-- Data in this exercise follows --

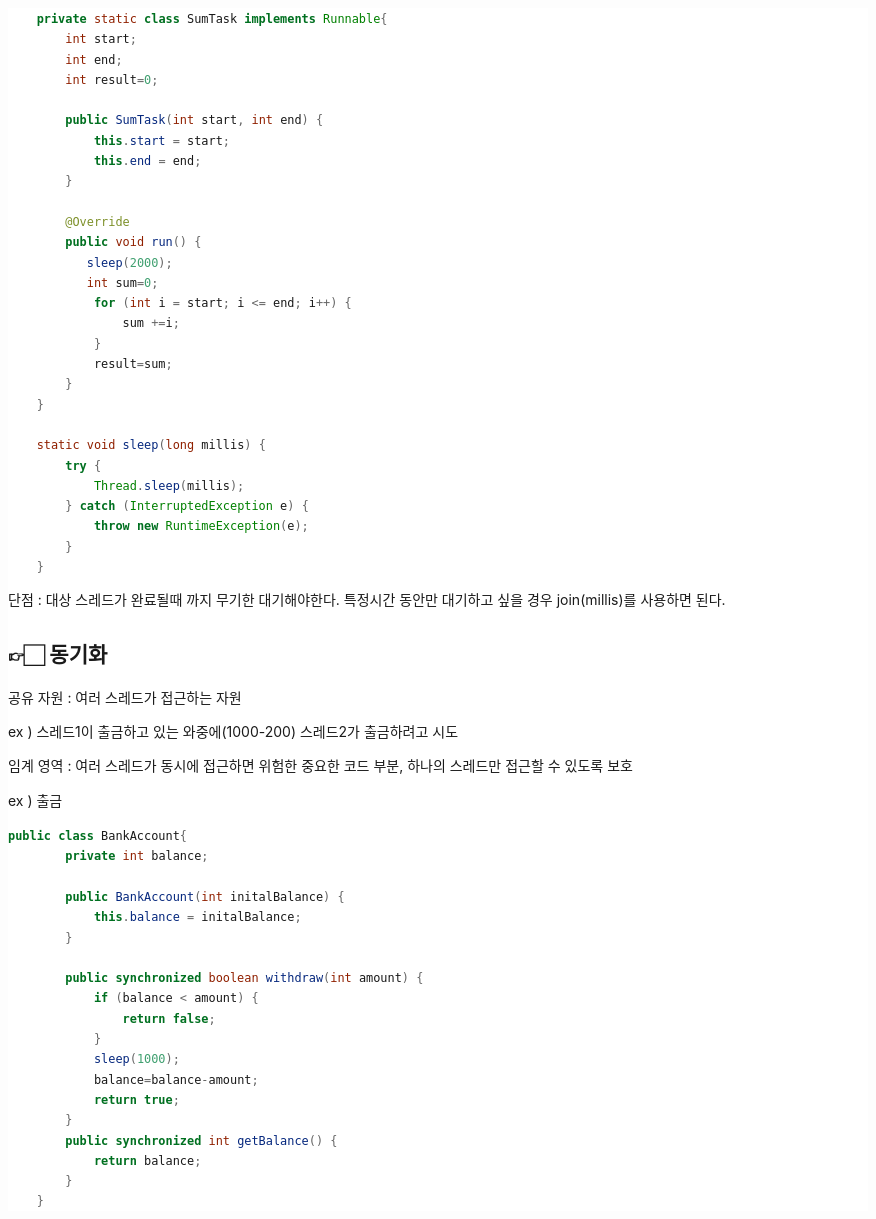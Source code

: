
 ```java
    private static class SumTask implements Runnable{
        int start;
        int end;
        int result=0;

        public SumTask(int start, int end) {
            this.start = start;
            this.end = end;
        }

        @Override
        public void run() {
           sleep(2000);
           int sum=0;
            for (int i = start; i <= end; i++) {
                sum +=i;
            }
            result=sum;
        }
    }

    static void sleep(long millis) {
        try {
            Thread.sleep(millis);
        } catch (InterruptedException e) {
            throw new RuntimeException(e);
        }
    }
```

단점 : 대상 스레드가 완료될때 까지 무기한 대기해야한다. 특정시간 동안만 대기하고 싶을 경우 join(millis)를 사용하면 된다.

## 👉🏻 동기화

공유 자원 : 여러 스레드가 접근하는 자원

ex ) 스레드1이 출금하고 있는 와중에(1000-200) 스레드2가 출금하려고 시도

임계 영역 : 여러 스레드가 동시에 접근하면 위험한 중요한 코드 부분, 하나의 스레드만 접근할 수 있도록 보호

ex ) 출금

```java
public class BankAccount{
        private int balance;

        public BankAccount(int initalBalance) {
            this.balance = initalBalance;
        }

        public synchronized boolean withdraw(int amount) {
            if (balance < amount) {
                return false;
            }
            sleep(1000);
            balance=balance-amount;
            return true;
        }
        public synchronized int getBalance() {
            return balance;
        }
    }
```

-- Data in this exercise concluded --

Task brief >> Repeat each line of the records exactly. Do not include the pictures.

Answer box >>
Source code

:
 ```java
    private static class SumTask implements Runnable{
        int start;
        int end;
        int result=0;

        public SumTask(int start, int end) {
            this.start = start;
            this.end = end;
        }

        @Override
        public void run() {
           sleep(2000);
           int sum=0;
            for (int i = start; i <= end; i++) {
                sum +=i;
            }
            result=sum;
        }
    }

    static void sleep(long millis) {
        try {
            Thread.sleep(millis);
        } catch (InterruptedException e) {
            throw new RuntimeException(e);
        }
    }
```

단점 : 대상 스레드가 완료될때 까지 무기한 대기해야한다. 특정시간 동안만 대기하고 싶을 경우 join(millis)를 사용하면 된다.

## 👉🏻 동기화

공유 자원 : 여러 스레드가 접근하는 자원

ex ) 스레드1이 출금하고 있는 와중에(1000-200) 스레드2가 출금하려고 시도

임계 영역 : 여러 스레드가 동시에 접근하면 위험한 중요한 코드 부분, 하나의 스레드만 접근할 수 있도록 보호

ex ) 출금

```java
public class BankAccount{
        private int balance;

        public BankAccount(int initalBalance) {
            this.balance = initalBalance;
        }

        public synchronized boolean withdraw(int amount) {
            if (balance < amount) {
                return false;
            }
            sleep(1000);
            balance=balance-amount;
            return true;
        }
        public synchronized int getBalance() {
            return balance;
        }
    }
```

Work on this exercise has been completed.